• [WHAT IS NEEDED]: The data below holds a line containing "D: nucleo, C: rivestimento" and a line containing "La fibra ottica"; please quote exactly those two lines and every line between them, and nothing else.

━━ RECORDS SUPPLIED ━━

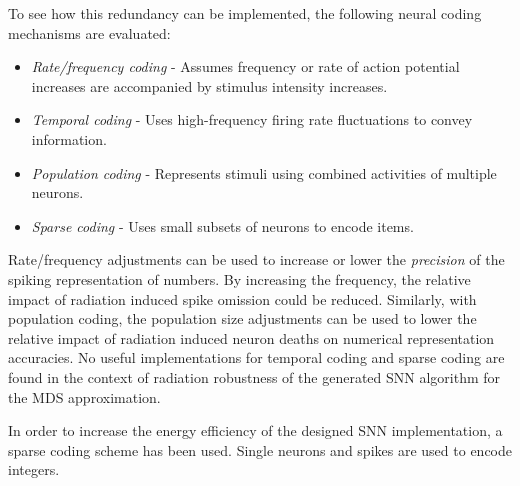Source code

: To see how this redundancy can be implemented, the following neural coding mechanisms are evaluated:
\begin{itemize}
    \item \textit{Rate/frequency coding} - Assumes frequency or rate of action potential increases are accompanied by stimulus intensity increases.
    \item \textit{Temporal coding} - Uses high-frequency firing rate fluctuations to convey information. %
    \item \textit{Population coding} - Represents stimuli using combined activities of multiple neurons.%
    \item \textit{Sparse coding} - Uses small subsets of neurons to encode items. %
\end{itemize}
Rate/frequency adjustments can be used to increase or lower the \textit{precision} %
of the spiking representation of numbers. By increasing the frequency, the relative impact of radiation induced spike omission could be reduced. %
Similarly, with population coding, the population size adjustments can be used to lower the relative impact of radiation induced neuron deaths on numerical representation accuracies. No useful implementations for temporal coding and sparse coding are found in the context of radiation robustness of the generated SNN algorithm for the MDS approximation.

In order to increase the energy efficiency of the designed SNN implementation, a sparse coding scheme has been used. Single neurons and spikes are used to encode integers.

━━━
━━ RECORDS SUPPLIED ━━

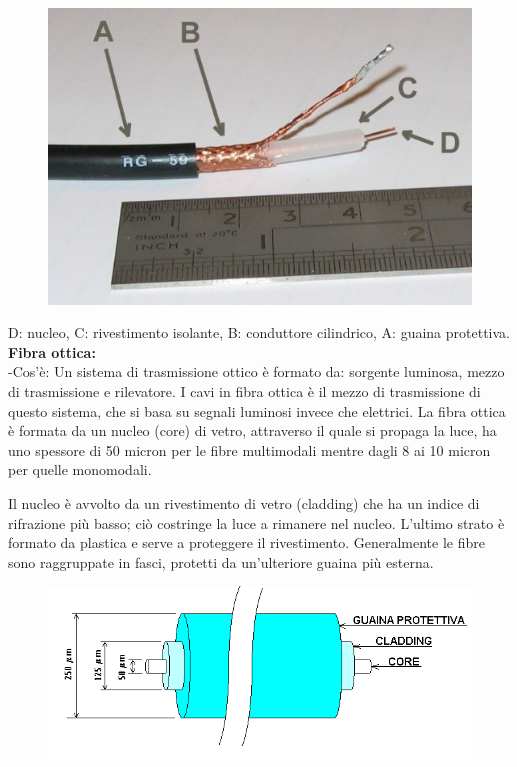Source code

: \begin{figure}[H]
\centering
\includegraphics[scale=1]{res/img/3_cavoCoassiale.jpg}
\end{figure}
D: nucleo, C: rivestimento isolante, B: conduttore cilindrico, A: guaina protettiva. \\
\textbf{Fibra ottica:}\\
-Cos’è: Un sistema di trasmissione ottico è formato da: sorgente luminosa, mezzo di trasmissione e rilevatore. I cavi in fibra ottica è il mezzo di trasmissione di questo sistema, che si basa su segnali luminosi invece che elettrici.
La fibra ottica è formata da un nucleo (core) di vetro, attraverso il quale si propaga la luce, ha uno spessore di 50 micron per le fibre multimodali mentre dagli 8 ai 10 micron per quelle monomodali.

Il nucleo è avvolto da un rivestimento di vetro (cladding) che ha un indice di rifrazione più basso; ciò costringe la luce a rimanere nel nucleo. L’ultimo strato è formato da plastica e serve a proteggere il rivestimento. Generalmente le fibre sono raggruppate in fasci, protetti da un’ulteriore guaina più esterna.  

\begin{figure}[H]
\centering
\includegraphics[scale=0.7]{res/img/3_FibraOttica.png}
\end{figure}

━━━

• [PROBLEM SOLUTION]:
D: nucleo, C: rivestimento isolante, B: conduttore cilindrico, A: guaina protettiva. \\
\textbf{Fibra ottica:}\\
-Cos’è: Un sistema di trasmissione ottico è formato da: sorgente luminosa, mezzo di trasmissione e rilevatore. I cavi in fibra ottica è il mezzo di trasmissione di questo sistema, che si basa su segnali luminosi invece che elettrici.
La fibra ottica è formata da un nucleo (core) di vetro, attraverso il quale si propaga la luce, ha uno spessore di 50 micron per le fibre multimodali mentre dagli 8 ai 10 micron per quelle monomodali.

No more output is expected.